Historically, periods of major productivity expansion have created significant long-term economic value. AI increasingly appears positioned to become one of those transformational periods as companies capable of integrating AI effectively into their operations improve margins, increase efficiency and strengthen earnings power even within a higher interest rate environment.
For investors, the distinction between speculative enthusiasm and measurable earnings improvement is important because markets supported by real productivity gains tend to be significantly more durable over time.
Valuation Stability Is Supporting Market Durability
A frequent concern among investors today is whether markets have become overly expensive following the strong rally of the past two years.
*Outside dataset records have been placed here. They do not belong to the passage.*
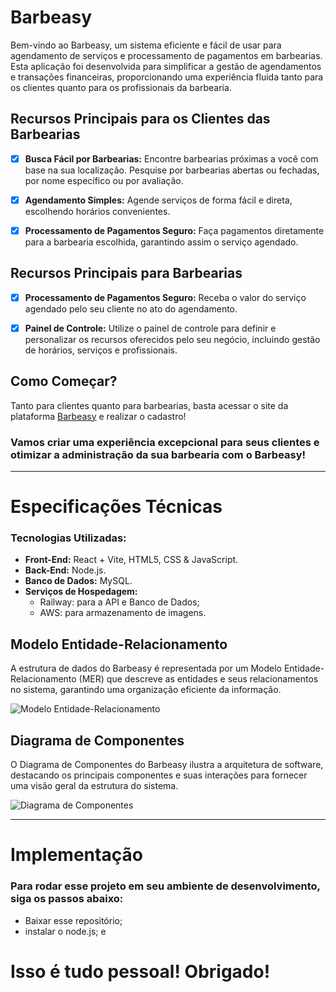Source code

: # Barbeasy

Bem-vindo ao Barbeasy, um sistema eficiente e fácil de usar para agendamento de serviços e processamento de pagamentos em barbearias. Esta aplicação foi desenvolvida para simplificar a gestão de agendamentos e transações financeiras, proporcionando uma experiência fluida tanto para os clientes quanto para os profissionais da barbearia.

## Recursos Principais para os Clientes das Barbearias
- [x] **Busca Fácil por Barbearias:** Encontre barbearias próximas a você com base na sua localização. Pesquise por barbearias abertas ou fechadas, por nome específico ou por avaliação.

- [x] **Agendamento Simples:** Agende serviços de forma fácil e direta, escolhendo horários convenientes.

- [x] **Processamento de Pagamentos Seguro:** Faça pagamentos diretamente para a barbearia escolhida, garantindo assim o serviço agendado.

## Recursos Principais para Barbearias
- [x] **Processamento de Pagamentos Seguro:** Receba o valor do serviço agendado pelo seu cliente no ato do agendamento.

- [x] **Painel de Controle:** Utilize o painel de controle para definir e personalizar os recursos oferecidos pelo seu negócio, incluindo gestão de horários, serviços e profissionais.

## Como Começar?
Tanto para clientes quanto para barbearias, basta acessar o site da plataforma [Barbeasy](https://barbeasy.netlify.app/) e realizar o cadastro!

### Vamos criar uma experiência excepcional para seus clientes e otimizar a administração da sua barbearia com o Barbeasy!

---

# Especificações Técnicas
  
### Tecnologias Utilizadas:
- **Front-End:** React + Vite, HTML5, CSS & JavaScript.
- **Back-End:** Node.js.
- **Banco de Dados:** MySQL.
- **Serviços de Hospedagem:**
  - Railway: para a API e Banco de Dados;
  - AWS: para armazenamento de imagens.

## Modelo Entidade-Relacionamento
A estrutura de dados do Barbeasy é representada por um Modelo Entidade-Relacionamento (MER) que descreve as entidades e seus relacionamentos no sistema, garantindo uma organização eficiente da informação.

![Modelo Entidade-Relacionamento](https://github.com/jpdicarvalho/Barbeasy-Frontend/assets/114435447/a78252a0-73d7-4f5d-9787-7562769e9a66)

## Diagrama de Componentes
O Diagrama de Componentes do Barbeasy ilustra a arquitetura de software, destacando os principais componentes e suas interações para fornecer uma visão geral da estrutura do sistema.

![Diagrama de Componentes](https://github.com/jpdicarvalho/Barbeasy-Frontend/assets/114435447/7abcec67-4f2d-47ae-833e-a3d1907e76c1)

---

# Implementação

### Para rodar esse projeto em seu ambiente de desenvolvimento, siga os passos abaixo:
  - Baixar esse repositório;
  - instalar o node.js; e

# Isso é tudo pessoal! Obrigado!
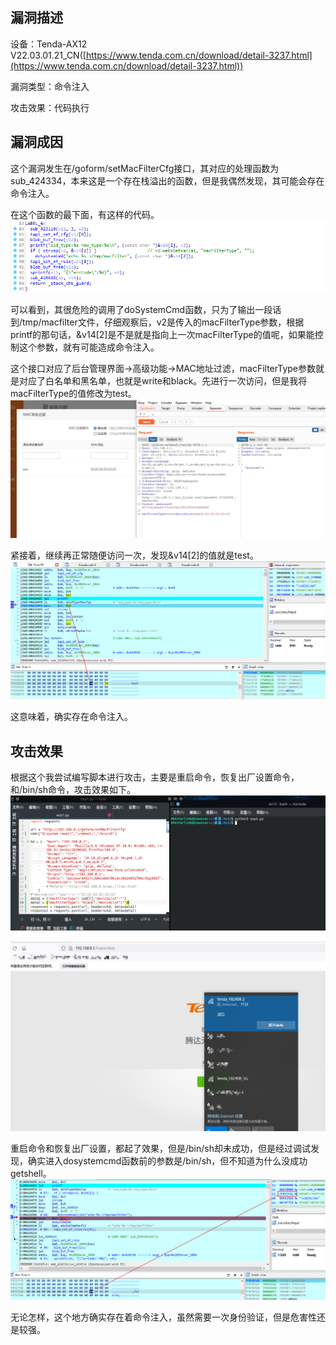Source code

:## 漏洞描述 ##
设备：Tenda-AX12 V22.03.01.21_CN([https://www.tenda.com.cn/download/detail-3237.html](https://www.tenda.com.cn/download/detail-3237.html))

漏洞类型：命令注入

攻击效果：代码执行

## 漏洞成因 ##
这个漏洞发生在/goform/setMacFilterCfg接口，其对应的处理函数为sub_424334，本来这是一个存在栈溢出的函数，但是我偶然发现，其可能会存在命令注入。

在这个函数的最下面，有这样的代码。
![](./image/1.png)

可以看到，其很危险的调用了doSystemCmd函数，只为了输出一段话到/tmp/macfilter文件，仔细观察后，v2是传入的macFilterType参数，根据printf的那句话，&v14[2]是不是就是指向上一次macFilterType的值呢，如果能控制这个参数，就有可能造成命令注入。

这个接口对应了后台管理界面->高级功能->MAC地址过滤，macFilterType参数就是对应了白名单和黑名单，也就是write和black。先进行一次访问，但是我将macFilterType的值修改为test。
![](./image/2.png)

紧接着，继续再正常随便访问一次，发现&v14[2]的值就是test。
![](./image/3.png)

这意味着，确实存在命令注入。

## 攻击效果

根据这个我尝试编写脚本进行攻击，主要是重启命令，恢复出厂设置命令，和/bin/sh命令，攻击效果如下。
![](./image/4.png)

![](./image/5.png)

重启命令和恢复出厂设置，都起了效果，但是/bin/sh却未成功，但是经过调试发现，确实进入dosystemcmd函数前的参数是/bin/sh，但不知道为什么没成功getshell。
![](./image/6.png)

无论怎样，这个地方确实存在着命令注入，虽然需要一次身份验证，但是危害性还是较强。

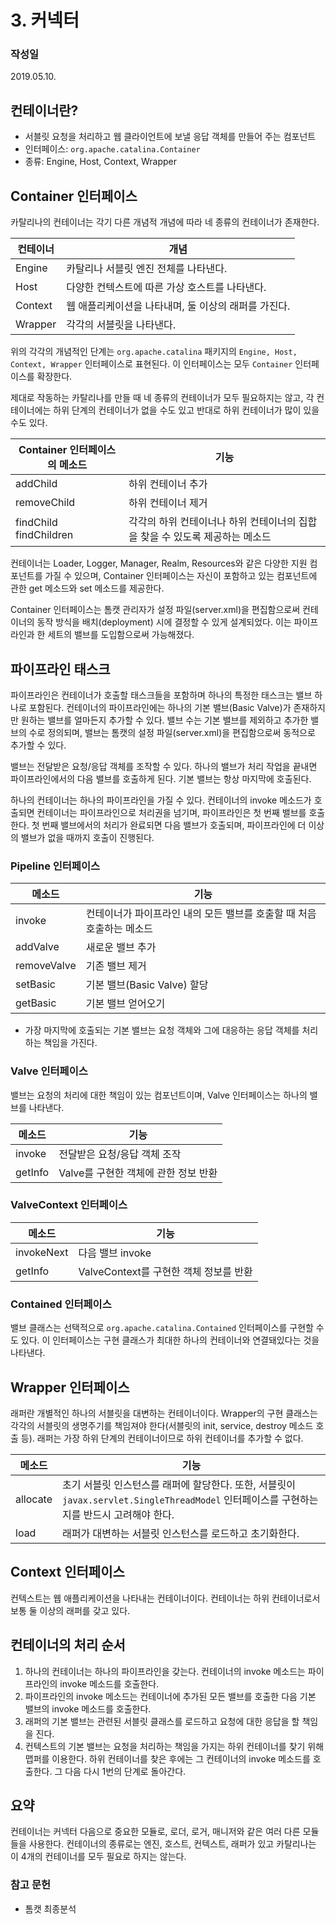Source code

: # 3. 커넥터
### 작성일
2019.05.10.

## 컨테이너란?
- 서블릿 요청을 처리하고 웹 클라이언트에 보낼 응답 객체를 만들어 주는 컴포넌트
- 인터페이스: `org.apache.catalina.Container`
- 종류: Engine, Host, Context, Wrapper


## Container 인터페이스
카탈리나의 컨테이너는 각기 다른 개념적 개념에 따라 네 종류의 컨테이너가 존재한다.

컨테이너 | 개념
--- | ---
Engine | 카탈리나 서블릿 엔진 전체를 나타낸다.
Host | 다양한 컨텍스트에 따른 가상 호스트를 나타낸다.
Context | 웹 애플리케이션을 나타내며, 둘 이상의 래퍼를 가진다.
Wrapper | 각각의 서블릿을 나타낸다.

위의 각각의 개념적인 단계는 `org.apache.catalina` 패키지의 `Engine, Host, Context, Wrapper` 인터페이스로 표현된다. 이 인터페이스는 모두 `Container` 인터페이스를 확장한다.

제대로 작동하는 카탈리나를 만들 때 네 종류의 컨테이너가 모두 필요하지는 않고, 각 컨테이너에는 하위 단계의 컨테이너가 없을 수도 있고 반대로 하위 컨테이너가 많이 있을 수도 있다.

Container 인터페이스의 메소드 | 기능
--- | ---
addChild | 하위 컨테이너 추가
removeChild | 하위 컨테이너 제거
findChild<br>findChildren | 각각의 하위 컨테이너나 하위 컨테이너의 집합을 찾을 수 있도록 제공하는 메소드

컨테이너는 Loader, Logger, Manager, Realm, Resources와 같은 다양한 지원 컴포넌트를 가질 수 있으며, Container 인터페이스는 자신이 포함하고 있는 컴포넌트에 관한 get 메소드와 set 메소드를 제공한다.

Container 인터페이스는 톰캣 관리자가 설정 파일(server.xml)을 편집함으로써 컨테이너의 동작 방식을 배치(deployment) 시에 결정할 수 있게 설계되었다. 이는 파이프라인과 한 세트의 밸브를 도입함으로써 가능해졌다.


## 파이프라인 태스크
파이프라인은 컨테이너가 호출할 태스크들을 포함하며 하나의 특정한 태스크는 밸브 하나로 포함된다. 컨테이너의 파이프라인에는 하나의 기본 밸브(Basic Valve)가 존재하지만 원하는 밸브를 얼마든지 추가할 수 있다. 밸브 수는 기본 밸브를 제외하고 추가한 밸브의 수로 정의되며, 밸브는 톰캣의 설정 파일(server.xml)을 편집함으로써 동적으로 추가할 수 있다.

밸브는 전달받은 요청/응답 객체를 조작할 수 있다. 하나의 밸브가 처리 작업을 끝내면 파이프라인에서의 다음 밸브를 호출하게 된다. 기본 밸브는 항상 마지막에 호출된다.

하나의 컨테이너는 하나의 파이프라인을 가질 수 있다. 컨테이너의 invoke 메소드가 호출되면 컨테이너는 파이프라인으로 처리권을 넘기며, 파이프라인은 첫 번째 밸브를 호출한다. 첫 번째 밸브에서의 처리가 완료되면 다음 밸브가 호출되며, 파이프라인에 더 이상의 밸브가 없을 때까지 호출이 진행된다.

### Pipeline 인터페이스

메소드 | 기능
--- | ---
invoke | 컨테이너가 파이프라인 내의 모든 밸브를 호출할 때 처음 호출하는 메소드
addValve | 새로운 밸브 추가
removeValve | 기존 밸브 제거
setBasic | 기본 밸브(Basic Valve) 할당
getBasic | 기본 밸브 얻어오기

- 가장 마지막에 호출되는 기본 밸브는 요청 객체와 그에 대응하는 응답 객체를 처리하는 책임을 가진다.

### Valve 인터페이스
밸브는 요청의 처리에 대한 책임이 있는 컴포넌트이며, Valve 인터페이스는 하나의 밸브를 나타낸다.

메소드 | 기능
--- | ---
invoke | 전달받은 요청/응답 객체 조작
getInfo | Valve를 구현한 객체에 관한 정보 반환

### ValveContext 인터페이스

메소드 | 기능
--- | ---
invokeNext | 다음 밸브 invoke
getInfo | ValveContext를 구현한 객체 정보를 반환

### Contained 인터페이스
밸브 클래스는 선택적으로 `org.apache.catalina.Contained` 인터페이스를 구현할 수도 있다. 이 인터페이스는 구현 클래스가 최대한 하나의 컨테이너와 연결돼있다는 것을 나타낸다.


## Wrapper 인터페이스
래퍼란 개별적인 하나의 서블릿을 대변하는 컨테이너이다. Wrapper의 구현 클래스는 각각의 서블릿의 생명주기를 책임져야 한다(서블릿의 init, service, destroy 메소드 호출 등). 래퍼는 가장 하위 단계의 컨테이너이므로 하위 컨테이너를 추가할 수 없다.

메소드 | 기능
--- | ---
allocate | 초기 서블릿 인스턴스를 래퍼에 할당한다. 또한, 서블릿이 `javax.servlet.SingleThreadModel` 인터페이스를 구현하는지를 반드시 고려해야 한다.
load | 래퍼가 대변하는 서블릿 인스턴스를 로드하고 초기화한다.


## Context 인터페이스
컨텍스트는 웹 애플리케이션을 나타내는 컨테이너이다. 컨테이너는 하위 컨테이너로서 보통 둘 이상의 래퍼를 갖고 있다.

## 컨테이너의 처리 순서
1. 하나의 컨테이너는 하나의 파이프라인을 갖는다. 컨테이너의 invoke 메소드는 파이프라인의 invoke 메소드를 호출한다.
2. 파이프라인의 invoke 메소드는 컨테이너에 추가된 모든 밸브를 호출한 다음 기본 밸브의 invoke 메소드를 호출한다.
3. 래퍼의 기본 밸브는 관련된 서블릿 클래스를 로드하고 요청에 대한 응답을 할 책임을 진다.
4. 컨텍스트의 기본 밸브는 요청을 처리하는 책임을 가지는 하위 컨테이너를 찾기 위해 맵퍼를 이용한다. 하위 컨테이너를 찾은 후에는 그 컨테이너의 invoke 메소드를 호출한다. 그 다음 다시 1번의 단계로 돌아간다.


## 요약
컨테이너는 커넥터 다음으로 중요한 모듈로, 로더, 로거, 매니저와 같은 여러 다른 모듈들을 사용한다. 컨테이너의 종류로는 엔진, 호스트, 컨텍스트, 래퍼가 있고 카탈리나는 이 4개의 컨테이너를 모두 필요로 하지는 않는다.


### 참고 문헌
- 톰캣 최종분석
But context matters.
Since late 2023, the S&P 500 has risen substantially, moving from approximately 5,000 to above 7,000. However, the majority of that increase has been driven by improving earnings power rather than dramatic valuation expansion.
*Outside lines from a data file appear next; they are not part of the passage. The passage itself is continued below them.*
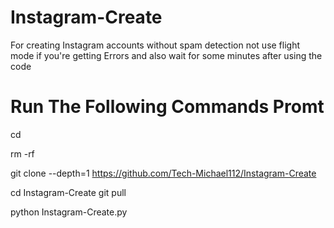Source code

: # Instagram-Create
For creating Instagram accounts without spam detection 
not
use flight mode if you're getting Errors
and also wait for some minutes after using the code

# Run The Following Commands Promt

cd

rm -rf 

git clone --depth=1 https://github.com/Tech-Michael112/Instagram-Create

cd Instagram-Create
git pull

python Instagram-Create.py


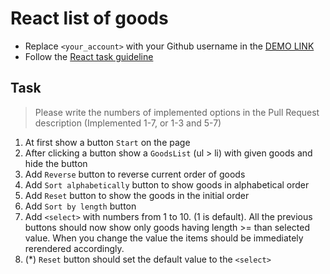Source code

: # React list of goods
- Replace `<your_account>` with your Github username in the [DEMO LINK](https://LimonovInsp.github.io/react_list-of-goods/)
- Follow the [React task guideline](https://github.com/mate-academy/react_task-guideline#react-tasks-guideline)

## Task
> Please write the numbers of implemented options in the Pull Request description (Implemented 1-7, or 1-3 and 5-7)
1. At first show a button `Start` on the page
2. After clicking a button show a `GoodsList` (ul > li) with given goods and hide the button
3. Add `Reverse` button to reverse current order of goods
4. Add `Sort alphabetically` button to show goods in alphabetical order
5. Add `Reset` button to show the goods in the initial order
6. Add `Sort by length` button
7. Add `<select>` with numbers from 1 to 10. (1 is default). All the previous buttons
  should now show only goods having length >= than selected value. When you change the
  value the items should be immediately rerendered accordingly.
8. (*) `Reset` button should set the default value to the `<select>`
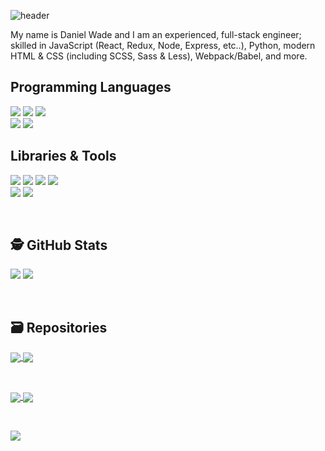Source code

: ![header](https://user-images.githubusercontent.com/8584126/92184024-d344c200-ee04-11ea-9fec-fce266f2bd1e.png)

My name is Daniel Wade and I am an experienced, full-stack engineer; skilled in JavaScript (React, Redux, Node, Express, etc..), Python, modern HTML & CSS (including SCSS, Sass & Less), Webpack/Babel, and more.

## Programming Languages
![](https://img.shields.io/badge/HTML-informational?style=for-the-badge&logo=html5&logoColor=white&color=666666)
![](https://img.shields.io/badge/CSS-informational?style=for-the-badge&logo=css3&logoColor=white&color=666666)
![](https://img.shields.io/badge/Sass-informational?style=for-the-badge&logo=sass&logoColor=white&color=666666)
<br>
![](https://img.shields.io/badge/JavaScript-informational?style=for-the-badge&logo=javascript&logoColor=white&color=666666)
![](https://img.shields.io/badge/Python-informational?style=for-the-badge&logo=python&logoColor=white&color=666666)

## Libraries & Tools
![](https://img.shields.io/badge/React-informational?style=for-the-badge&logo=react&logoColor=white&color=666666)
![](https://img.shields.io/badge/Redux-informational?style=for-the-badge&logo=redux&logoColor=white&color=666666)
![](https://img.shields.io/badge/NodeJS-informational?style=for-the-badge&logo=node.js&logoColor=white&color=666666)
![](https://img.shields.io/badge/Electron-informational?style=for-the-badge&logo=electron&logoColor=white&color=666666)
<br>
![](https://img.shields.io/badge/Webpack-informational?style=for-the-badge&logo=webpack&logoColor=white&color=666666)
![](https://img.shields.io/badge/Babel-informational?style=for-the-badge&logo=babel&logoColor=white&color=666666)

<br>

## 🕵️ GitHub Stats
![](https://github-readme-stats.vercel.app/api?username=iPzard&show_icons=true&line_height=32&count_private=true&hide=stars&title_color=ffffff&text_color=c9cacc&icon_color=2bbc8a&bg_color=1d1f21)
![](https://github-readme-stats.vercel.app/api/top-langs/?username=iPzard&&hide=html&title_color=ffffff&text_color=c9cacc&icon_color=2bbc8a&bg_color=1d1f21)


<br>

## 🗃️ Repositories

<a href="https://github.com/default-services/components">
  <img align="center" src="https://github-readme-stats.vercel.app/api/pin/?username=default-services&repo=components&title_color=ffffff&text_color=c9cacc&icon_color=2bbc8a&bg_color=1d1f21"/>
</a>

<a href="https://github.com/default-services/icons">
  <img align="center" src="https://github-readme-stats.vercel.app/api/pin/?username=default-services&repo=icons&title_color=ffffff&text_color=c9cacc&icon_color=2bbc8a&bg_color=1d1f21" />
</a>   

&nbsp;&nbsp;

<a href="https://github.com/iPzard/electron-react-python-template">
  <img align="center" src="https://github-readme-stats.vercel.app/api/pin/?username=iPzard&repo=electron-react-python-template&title_color=ffffff&text_color=c9cacc&icon_color=2bbc8a&bg_color=1d1f21"/>
</a>

<a href="https://github.com/iPzard/media-file-renamer">
  <img align="center" src="https://github-readme-stats.vercel.app/api/pin/?username=iPzard&repo=media-file-renamer&title_color=ffffff&text_color=c9cacc&icon_color=2bbc8a&bg_color=1d1f21" />
</a>

&nbsp;&nbsp;

<a href="https://github.com/iPzard/multi-app-express-server">
  <img align="center" src="https://github-readme-stats.vercel.app/api/pin/?username=iPzard&repo=multi-app-express-server&title_color=ffffff&text_color=c9cacc&icon_color=2bbc8a&bg_color=1d1f21" />
</a>

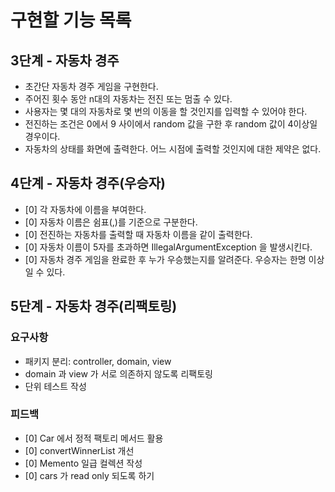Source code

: # 구현할 기능 목록

## 3단계 - 자동차 경주

- 초간단 자동차 경주 게임을 구현한다.
- 주어진 횟수 동안 n대의 자동차는 전진 또는 멈출 수 있다.
- 사용자는 몇 대의 자동차로 몇 번의 이동을 할 것인지를 입력할 수 있어야 한다.
- 전진하는 조건은 0에서 9 사이에서 random 값을 구한 후 random 값이 4이상일 경우이다.
- 자동차의 상태를 화면에 출력한다. 어느 시점에 출력할 것인지에 대한 제약은 없다.

## 4단계 - 자동차 경주(우승자)

- [0] 각 자동차에 이름을 부여한다.
- [0] 자동차 이름은 쉼표(,)를 기준으로 구분한다.
- [0] 전진하는 자동차를 출력할 때 자동차 이름을 같이 출력한다.
- [0] 자동차 이름이 5자를 초과하면 IllegalArgumentException 을 발생시킨다.
- [0] 자동차 경주 게임을 완료한 후 누가 우승했는지를 알려준다. 우승자는 한명 이상일 수 있다.

## 5단계 - 자동차 경주(리팩토링)

### 요구사항

- 패키지 분리: controller, domain, view
- domain 과 view 가 서로 의존하지 않도록 리팩토링
- 단위 테스트 작성

### 피드백

- [0] Car 에서 정적 팩토리 메서드 활용
- [0] convertWinnerList 개선
- [0] Memento 일급 컬렉션 작성
- [0] cars 가 read only 되도록 하기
Our analysis suggests that approximately 80% of the market’s advance during this period can be attributed to higher corporate earnings, while only a relatively modest increase in valuation multiples contributed to the remainder. Figure 2 highlights the relationship between the S&P 500 Index and its price-to-earnings ratio over the recent market cycle.

Markets supported by earnings growth historically demonstrate greater resilience during periods of macroeconomic uncertainty because profitability provides a stronger long-term foundation than speculative valuation expansion alone.
Today’s market environment appears fundamentally different because the current advance is being supported by improving corporate profitability rather than purely speculative valuation expansion. The market continues to benefit from stronger productivity trends, durable earnings momentum and improving operational efficiency across several sectors of the economy.
Portfolio Positioning Continues to Focus on Earnings Power
Our investment discipline remains centered on identifying companies capable of generating sustainable long-term earnings growth.
We continue to favour businesses with:
• Strong and accelerating earnings growth
• Balance sheets capable of funding innovation internally
• Durable competitive advantages
• Clear exposure to AI-driven productivity expansion
• Management teams capable of adapting to rapidly evolving economic conditions
We maintain meaningful exposure to several of the world’s largest hyperscale technology companies including Amazon, Alphabet, Meta and Microsoft. These businesses possess the financial resources, infrastructure and technological capabilities necessary to convert large-scale AI investment into long-term earnings growth as adoption broadens across the economy.
Beyond technology, we also continue to see growing opportunity across industrials, infrastructure, materials and energy businesses that stand to benefit from the downstream economic effects of AI-related capital investment and productivity improvements.
We are also beginning to see improving earnings momentum across parts of the industrial sector as supply chain disruptions and product shortages created during the pandemic continue to normalize. Many businesses spent the past several years working through operational bottlenecks, delayed capital projects and inventory constraints that persisted well beyond the initial COVID recovery period. As those pressures ease, industrial companies are increasingly benefiting from both improving operating conditions and rising demand tied to large-scale AI infrastructure development, including data centres, power systems, electrical equipment and broader industrial buildouts.
Importantly, the current market environment does not require further valuation expansion to support future returns. If earnings growth continues moving higher, markets can continue advancing even within a relatively stable valuation framework.
Over long investment horizons, equity returns continue to be grounded in fundamentals such as earnings growth, productivity improvement and capital allocation discipline rather than short-term market narratives. Our focus remains unchanged: identify businesses capable of converting productivity gains into durable profitability while avoiding companies unable to adapt to structural economic change.